Credits: All images via Wikipedia Commons.

Tuesday, September 4, 2012

When doing favors, monkeys don't keep score

By Lisa Newbern

While exchanging favors with others, humans tend to think in terms of tit-for-tat, an assumption easily extended to other animals. As a result, reciprocity is often viewed as a cognitive feat requiring memory, perhaps even calculation. But what if the process is simpler, not only in other animals but in humans as well?

Humans may not be unique in the ability to assist strangers.
Researchers at Emory’s Yerkes National Primate Research Center have determined monkeys may gain the advantages of reciprocal exchange of favors without necessarily keeping precise track of past favors. Malini Suchak, an Emory graduate student, and psychologist Frans de Waal, director of the Living Links Center at Yerkes, led the study. Their findings will appear online in the Proceedings of the National Academy of Sciences this week.

"Prosocial is defined as a motivation to assist others regardless of benefits for self,” Suchak explained. "We used a prosocial choice test to study whether direct reciprocity could promote generosity among brown capuchin monkeys. We found one monkey willing to do another favors if the first monkey was the only one to choose, and we found the monkeys became even more prosocial if they could alternate and help each other. We did not find any evidence that the monkeys paid close attention to each other's past choices, so they were prosocial regardless of what their partner had just done.”

Suchak and de Waal suggest the synchronization of the same actions in alternation creates a more positive attitude the same way humans who row a boat together or work toward a shared goal develop a more positive attitude about each other.

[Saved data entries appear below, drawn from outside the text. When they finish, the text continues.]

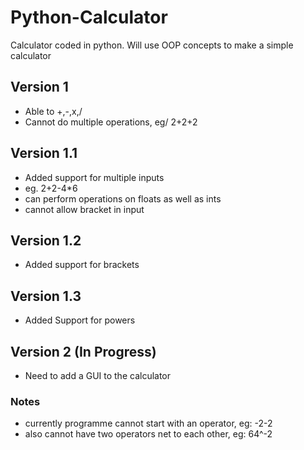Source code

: # Python-Calculator

Calculator coded in python. Will use OOP concepts to make a simple calculator

## Version 1

- Able to +,-,x,/
- Cannot do multiple operations, eg/ 2+2+2

## Version 1.1 

- Added support for multiple inputs
- eg. 2+2-4*6
- can perform operations on floats as well as ints
- cannot allow bracket in input

## Version 1.2

- Added support for brackets

## Version 1.3 

- Added Support for powers 

## Version 2 (In Progress)

- Need to add a GUI to the calculator

### Notes

- currently programme cannot start with an operator, eg: -2-2
- also cannot have two operators net to each other, eg: 64^-2

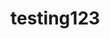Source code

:<!DOCTYPE html>
<html>
  <head>
    <meta charset="UTF-8">
    <title>title</title>
  </head>
  <body>
   <h1>testing123</h1>
  
  </body>
</html>
 
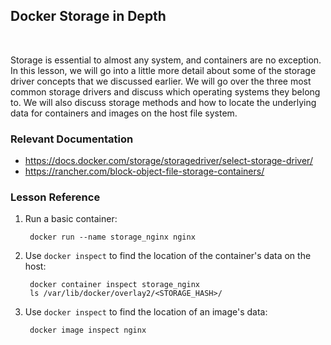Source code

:<h2>Docker Storage in Depth</h2>
<div class="close-video-menu">&nbsp;</div>
<p>Storage is essential to almost any system, and containers are no exception. In this lesson, we will go into a little more detail about some of the storage driver concepts that we discussed earlier. We will go over the three most common storage drivers and discuss which operating systems they belong to. We will also discuss storage methods and how to locate the underlying data for containers and images on the host file system.</p>
<h3 id="relevant-documentation">Relevant Documentation</h3>
<ul>
<li><a href="https://docs.docker.com/storage/storagedriver/select-storage-driver/">https://docs.docker.com/storage/storagedriver/select-storage-driver/</a></li>
<li><a href="https://rancher.com/block-object-file-storage-containers/">https://rancher.com/block-object-file-storage-containers/</a></li>
</ul>
<h3 id="lesson-reference">Lesson Reference</h3>
<ol>
<li>
<p>Run a basic container:</p>
<pre><code> docker run --name storage_nginx nginx
</code></pre>
</li>
<li>
<p>Use&nbsp;<code>docker inspect</code>&nbsp;to find the location of the container's data on the host:</p>
<pre><code class="lang-bash"> docker container inspect storage_nginx
 ls /var/lib/docker/overlay2/&lt;STORAGE_HASH&gt;/
</code></pre>
</li>
<li>
<p>Use&nbsp;<code>docker inspect</code>&nbsp;to find the location of an image's data:</p>
<pre><code> docker image inspect nginx</code></pre>
</li>
</ol>
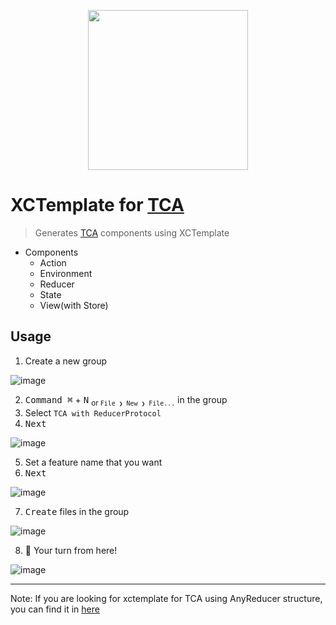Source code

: <p align="center">
  <img src="https://user-images.githubusercontent.com/1744446/106479190-62a5ec80-64ed-11eb-8446-07d2a782af37.png" width=256/>
</p>

# XCTemplate for [TCA]

> Generates [TCA] components using XCTemplate

* Components
  * Action
  * Environment
  * Reducer
  * State
  * View(with Store)

## Usage

1. Create a new group

![image](https://user-images.githubusercontent.com/46320390/226542124-e43b8543-0aa6-472d-aee5-b4db9d4848c2.png)

2. <kbd>Command ⌘</kbd> + <kbd>N</kbd> <sub>or `File ❯ New ❯ File...`</sub> in the group
3. Select `TCA with ReducerProtocol`
4. <kbd>Next</kbd>

![image](https://user-images.githubusercontent.com/46320390/226542472-dc9a625c-ea71-4a20-bf52-82db3d46d7b0.png)

5. Set a feature name that you want
6. <kbd>Next</kbd>

![image](https://user-images.githubusercontent.com/46320390/226542550-5e26ab13-3533-4492-af34-d113aaa791f3.png)

7. <kbd>Create</kbd> files in the group

![image](https://user-images.githubusercontent.com/46320390/226542632-532a43f6-70fb-43aa-900c-a6b3fd65e615.png)

8. :tada: Your turn from here!

![image](https://user-images.githubusercontent.com/46320390/226542753-122dc979-1207-4a70-a10b-75522429c2df.png)

***
Note: If you are looking for xctemplate for TCA using AnyReducer structure, you can find it in [here](https://github.com/riiid/xctemplate-for-tca/tree/feature/tca-AnyReducer)

[TCA]: https://github.com/pointfreeco/swift-composable-architecture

The capuchin monkeys were prosocial whether they were paired with a familiar partner from their own group or a partner from a different social group.

"This research has several implications for better understanding human behavior,” de Waal said. “First, we observed an increase in prosocial behavior as a result of reciprocity, but the monkeys did not develop a contingency between their own and their partners' behaviors. Like humans, the capuchins may have understood the benefits of reciprocity and used this understanding to maximize their own benefits. Second, that the capuchins responded similarly to in-group and out-group partners has implications for the commonly held view that humans are unique in their ability to cooperate with strangers.”

The researchers tested 12 brown capuchin monkeys in pairs on a prosocial choice task. The monkeys had the choice between a selfish token that benefited only them and a prosocial token that benefited themselves and a partner. By comparing each monkey's behavior with a familiar partner from the monkey's own group and a partner from a different social group, the researchers examined the influence of each monkey's relationship outside the experimental context on prosocial behavior. There was no difference between in-group and out-group pairs in any of the test conditions. To test the role of reciprocity, the researchers allowed the monkeys to take turns making choices and found this greatly increased prosocial behavior, but the researchers did not observe any tit-for-tat behavior.

The researchers also tested whether the monkeys could overcome their aversion for inequity by creating a situation in which both individuals could provide each other with superior rewards, making reciprocity an even more attractive strategy. The monkeys did, but again without keeping track of each other's choices.

Finally, through a series of control conditions, the researchers established the monkeys were responding to their partners' behaviors, rather than the rewards delivered by their partners, and that the monkeys understood the values of the tokens and were flexibly responding to changing conditions throughout the test sessions.